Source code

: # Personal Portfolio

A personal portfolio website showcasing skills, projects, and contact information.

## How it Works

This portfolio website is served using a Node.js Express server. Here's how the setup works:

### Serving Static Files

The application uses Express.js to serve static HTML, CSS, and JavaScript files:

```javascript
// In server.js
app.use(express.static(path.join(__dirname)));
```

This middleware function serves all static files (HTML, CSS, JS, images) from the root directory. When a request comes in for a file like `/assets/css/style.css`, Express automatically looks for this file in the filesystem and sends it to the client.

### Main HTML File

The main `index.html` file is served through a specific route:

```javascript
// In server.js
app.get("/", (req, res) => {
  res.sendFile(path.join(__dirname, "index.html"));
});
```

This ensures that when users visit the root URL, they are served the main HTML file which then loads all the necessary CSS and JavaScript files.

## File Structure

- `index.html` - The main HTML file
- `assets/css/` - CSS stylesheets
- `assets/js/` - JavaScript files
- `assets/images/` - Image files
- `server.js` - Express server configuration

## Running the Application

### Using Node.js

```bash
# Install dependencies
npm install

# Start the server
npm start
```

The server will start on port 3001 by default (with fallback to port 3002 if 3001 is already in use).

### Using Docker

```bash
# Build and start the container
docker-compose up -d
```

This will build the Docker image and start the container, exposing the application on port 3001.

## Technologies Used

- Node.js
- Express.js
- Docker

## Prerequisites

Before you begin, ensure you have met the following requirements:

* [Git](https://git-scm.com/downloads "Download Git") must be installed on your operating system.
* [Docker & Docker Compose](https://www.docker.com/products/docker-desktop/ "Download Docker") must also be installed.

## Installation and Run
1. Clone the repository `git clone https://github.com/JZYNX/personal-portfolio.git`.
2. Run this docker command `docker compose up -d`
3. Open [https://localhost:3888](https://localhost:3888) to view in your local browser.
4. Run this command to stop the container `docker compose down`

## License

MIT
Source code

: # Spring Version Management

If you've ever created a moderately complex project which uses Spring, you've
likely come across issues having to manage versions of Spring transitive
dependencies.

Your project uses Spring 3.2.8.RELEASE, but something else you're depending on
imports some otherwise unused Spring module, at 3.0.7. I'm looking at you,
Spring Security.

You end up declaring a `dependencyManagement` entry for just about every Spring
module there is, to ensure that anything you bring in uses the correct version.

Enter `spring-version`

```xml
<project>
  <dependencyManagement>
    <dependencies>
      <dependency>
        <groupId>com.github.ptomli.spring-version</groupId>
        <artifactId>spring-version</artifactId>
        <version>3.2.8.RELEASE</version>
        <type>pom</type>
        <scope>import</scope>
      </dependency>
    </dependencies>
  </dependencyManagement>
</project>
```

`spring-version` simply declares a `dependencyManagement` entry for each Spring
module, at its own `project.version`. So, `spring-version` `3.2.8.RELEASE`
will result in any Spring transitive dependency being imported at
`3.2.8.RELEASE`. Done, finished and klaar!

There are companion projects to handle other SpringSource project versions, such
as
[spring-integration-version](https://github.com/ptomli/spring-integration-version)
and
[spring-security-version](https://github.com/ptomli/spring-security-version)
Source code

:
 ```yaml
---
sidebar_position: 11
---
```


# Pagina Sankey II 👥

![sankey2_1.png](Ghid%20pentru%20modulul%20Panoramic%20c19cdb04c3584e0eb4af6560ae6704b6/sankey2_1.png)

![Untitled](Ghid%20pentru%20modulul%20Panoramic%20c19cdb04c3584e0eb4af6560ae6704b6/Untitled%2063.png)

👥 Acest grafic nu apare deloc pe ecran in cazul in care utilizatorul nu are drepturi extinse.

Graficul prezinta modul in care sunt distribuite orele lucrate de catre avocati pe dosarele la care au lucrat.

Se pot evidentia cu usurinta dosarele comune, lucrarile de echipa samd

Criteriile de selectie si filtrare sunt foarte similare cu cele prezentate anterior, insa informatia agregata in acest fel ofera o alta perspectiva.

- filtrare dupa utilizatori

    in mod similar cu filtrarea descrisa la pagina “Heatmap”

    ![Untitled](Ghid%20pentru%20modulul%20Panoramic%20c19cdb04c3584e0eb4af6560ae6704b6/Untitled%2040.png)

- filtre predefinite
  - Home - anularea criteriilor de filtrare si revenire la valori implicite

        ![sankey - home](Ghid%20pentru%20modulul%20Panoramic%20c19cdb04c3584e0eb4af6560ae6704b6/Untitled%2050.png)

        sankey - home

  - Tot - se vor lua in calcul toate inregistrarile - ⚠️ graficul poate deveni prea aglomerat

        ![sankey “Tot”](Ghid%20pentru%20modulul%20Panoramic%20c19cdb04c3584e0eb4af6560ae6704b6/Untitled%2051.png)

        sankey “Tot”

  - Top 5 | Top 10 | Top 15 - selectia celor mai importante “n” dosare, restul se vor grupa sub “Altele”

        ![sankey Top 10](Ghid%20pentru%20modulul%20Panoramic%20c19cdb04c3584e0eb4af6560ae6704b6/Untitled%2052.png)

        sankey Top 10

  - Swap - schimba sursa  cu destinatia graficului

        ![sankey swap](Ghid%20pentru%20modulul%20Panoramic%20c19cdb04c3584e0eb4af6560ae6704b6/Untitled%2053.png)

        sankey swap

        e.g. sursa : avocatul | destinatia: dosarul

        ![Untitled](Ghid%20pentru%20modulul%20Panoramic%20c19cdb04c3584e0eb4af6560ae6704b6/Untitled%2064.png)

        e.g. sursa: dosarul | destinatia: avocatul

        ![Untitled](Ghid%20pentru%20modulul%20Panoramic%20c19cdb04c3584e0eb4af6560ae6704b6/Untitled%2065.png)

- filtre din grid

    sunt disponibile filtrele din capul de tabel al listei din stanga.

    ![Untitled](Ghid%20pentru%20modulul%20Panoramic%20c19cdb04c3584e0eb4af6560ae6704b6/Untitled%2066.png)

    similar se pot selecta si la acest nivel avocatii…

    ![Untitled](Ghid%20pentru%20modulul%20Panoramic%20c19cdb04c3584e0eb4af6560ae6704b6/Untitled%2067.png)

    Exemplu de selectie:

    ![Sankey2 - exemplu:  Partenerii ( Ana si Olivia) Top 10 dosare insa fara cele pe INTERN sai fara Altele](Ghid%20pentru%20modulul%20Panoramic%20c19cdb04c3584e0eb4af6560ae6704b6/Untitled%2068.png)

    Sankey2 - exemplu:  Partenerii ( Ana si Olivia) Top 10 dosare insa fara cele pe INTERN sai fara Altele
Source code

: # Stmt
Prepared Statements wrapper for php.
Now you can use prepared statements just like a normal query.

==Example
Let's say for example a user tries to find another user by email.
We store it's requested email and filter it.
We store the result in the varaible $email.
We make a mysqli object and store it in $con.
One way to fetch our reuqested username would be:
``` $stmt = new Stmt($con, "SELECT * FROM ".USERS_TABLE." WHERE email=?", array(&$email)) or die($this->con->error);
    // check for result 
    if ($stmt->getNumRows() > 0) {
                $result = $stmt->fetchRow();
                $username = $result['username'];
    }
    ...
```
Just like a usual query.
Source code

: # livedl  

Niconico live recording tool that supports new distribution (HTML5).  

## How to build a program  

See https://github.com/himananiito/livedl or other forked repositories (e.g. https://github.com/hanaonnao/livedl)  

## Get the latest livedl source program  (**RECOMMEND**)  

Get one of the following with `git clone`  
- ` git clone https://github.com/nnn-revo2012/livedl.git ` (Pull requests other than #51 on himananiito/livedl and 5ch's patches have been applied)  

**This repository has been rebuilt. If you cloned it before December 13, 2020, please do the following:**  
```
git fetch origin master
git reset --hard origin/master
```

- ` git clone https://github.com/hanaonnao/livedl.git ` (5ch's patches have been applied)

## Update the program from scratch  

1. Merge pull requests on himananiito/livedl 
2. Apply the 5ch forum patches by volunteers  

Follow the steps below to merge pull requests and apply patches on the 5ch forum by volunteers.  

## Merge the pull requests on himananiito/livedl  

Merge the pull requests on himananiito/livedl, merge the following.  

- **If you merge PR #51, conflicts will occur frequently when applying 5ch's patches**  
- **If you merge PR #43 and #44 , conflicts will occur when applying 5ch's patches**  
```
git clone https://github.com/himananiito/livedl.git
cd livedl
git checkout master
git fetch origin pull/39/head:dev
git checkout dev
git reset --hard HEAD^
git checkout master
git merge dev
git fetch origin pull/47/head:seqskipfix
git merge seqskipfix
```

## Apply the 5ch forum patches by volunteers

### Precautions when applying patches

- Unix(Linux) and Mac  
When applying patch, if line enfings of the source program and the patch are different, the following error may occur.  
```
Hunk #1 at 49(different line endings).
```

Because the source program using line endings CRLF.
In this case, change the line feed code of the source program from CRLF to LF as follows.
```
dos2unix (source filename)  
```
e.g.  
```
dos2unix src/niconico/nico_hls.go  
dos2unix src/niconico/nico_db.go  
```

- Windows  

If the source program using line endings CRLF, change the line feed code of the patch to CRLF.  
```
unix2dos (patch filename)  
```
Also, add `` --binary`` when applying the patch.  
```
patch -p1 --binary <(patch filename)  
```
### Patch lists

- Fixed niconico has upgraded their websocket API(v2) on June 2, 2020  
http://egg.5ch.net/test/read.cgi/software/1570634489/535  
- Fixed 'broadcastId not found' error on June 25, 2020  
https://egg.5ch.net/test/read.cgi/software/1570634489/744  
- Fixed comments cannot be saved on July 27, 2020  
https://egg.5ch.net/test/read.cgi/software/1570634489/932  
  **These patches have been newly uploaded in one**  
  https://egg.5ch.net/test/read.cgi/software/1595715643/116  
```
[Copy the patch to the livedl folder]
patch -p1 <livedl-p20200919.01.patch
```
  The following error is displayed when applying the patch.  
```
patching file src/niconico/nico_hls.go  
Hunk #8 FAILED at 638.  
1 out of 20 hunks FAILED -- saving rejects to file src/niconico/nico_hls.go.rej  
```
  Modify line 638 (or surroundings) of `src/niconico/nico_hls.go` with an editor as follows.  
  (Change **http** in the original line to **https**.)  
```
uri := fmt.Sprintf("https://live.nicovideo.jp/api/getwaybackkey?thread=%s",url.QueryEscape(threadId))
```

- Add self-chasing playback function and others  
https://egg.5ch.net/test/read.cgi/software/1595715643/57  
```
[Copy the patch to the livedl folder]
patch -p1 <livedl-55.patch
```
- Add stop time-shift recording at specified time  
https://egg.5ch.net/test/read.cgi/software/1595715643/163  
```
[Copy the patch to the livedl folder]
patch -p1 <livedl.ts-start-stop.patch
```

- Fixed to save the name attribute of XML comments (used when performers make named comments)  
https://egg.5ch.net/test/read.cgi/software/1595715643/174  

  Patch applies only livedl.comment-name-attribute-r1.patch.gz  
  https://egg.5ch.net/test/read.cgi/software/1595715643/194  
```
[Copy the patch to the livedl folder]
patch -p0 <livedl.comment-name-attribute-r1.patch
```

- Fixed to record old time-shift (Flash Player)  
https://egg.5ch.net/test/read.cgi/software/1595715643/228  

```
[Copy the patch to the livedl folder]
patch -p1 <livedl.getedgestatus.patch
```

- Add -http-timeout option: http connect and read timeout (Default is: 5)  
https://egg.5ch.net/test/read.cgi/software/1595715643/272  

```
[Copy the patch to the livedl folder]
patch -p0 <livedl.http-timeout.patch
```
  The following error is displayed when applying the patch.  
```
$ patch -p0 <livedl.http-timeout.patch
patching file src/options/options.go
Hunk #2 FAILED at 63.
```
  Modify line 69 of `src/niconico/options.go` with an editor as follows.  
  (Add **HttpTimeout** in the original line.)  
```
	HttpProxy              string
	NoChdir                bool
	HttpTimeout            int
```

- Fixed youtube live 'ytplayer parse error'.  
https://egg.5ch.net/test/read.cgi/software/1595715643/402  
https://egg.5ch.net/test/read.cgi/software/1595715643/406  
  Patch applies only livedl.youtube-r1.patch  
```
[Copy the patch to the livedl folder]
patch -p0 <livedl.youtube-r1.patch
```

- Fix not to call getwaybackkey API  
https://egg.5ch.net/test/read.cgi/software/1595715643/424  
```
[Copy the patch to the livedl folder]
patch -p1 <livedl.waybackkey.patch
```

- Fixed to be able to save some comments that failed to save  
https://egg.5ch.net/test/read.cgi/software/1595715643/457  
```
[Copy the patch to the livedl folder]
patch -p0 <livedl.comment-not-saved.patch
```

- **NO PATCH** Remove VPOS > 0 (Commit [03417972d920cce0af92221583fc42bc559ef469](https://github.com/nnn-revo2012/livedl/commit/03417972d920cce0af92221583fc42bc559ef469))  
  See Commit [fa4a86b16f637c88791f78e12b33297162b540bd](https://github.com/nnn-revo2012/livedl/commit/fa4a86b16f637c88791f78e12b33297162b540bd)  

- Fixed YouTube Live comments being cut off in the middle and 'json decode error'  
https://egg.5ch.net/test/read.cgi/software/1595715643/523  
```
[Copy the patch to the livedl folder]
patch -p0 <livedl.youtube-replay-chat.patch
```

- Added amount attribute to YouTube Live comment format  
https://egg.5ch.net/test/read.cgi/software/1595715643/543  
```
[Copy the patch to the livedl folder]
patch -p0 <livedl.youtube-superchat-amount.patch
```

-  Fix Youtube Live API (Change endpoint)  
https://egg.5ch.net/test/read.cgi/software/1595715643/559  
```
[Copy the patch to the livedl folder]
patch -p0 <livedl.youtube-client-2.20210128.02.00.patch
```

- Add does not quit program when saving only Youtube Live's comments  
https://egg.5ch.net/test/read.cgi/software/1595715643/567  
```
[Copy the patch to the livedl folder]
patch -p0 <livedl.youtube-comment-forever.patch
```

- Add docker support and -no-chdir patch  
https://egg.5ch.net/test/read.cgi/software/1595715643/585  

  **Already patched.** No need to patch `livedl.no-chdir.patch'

☆ ☆ ☆ ☆

■ **WHAT THE TASK REQUIRES**: Give the number of lines in the listing that hold the string "filename", and supply nothing further.

■ **THE ANSWER**: 3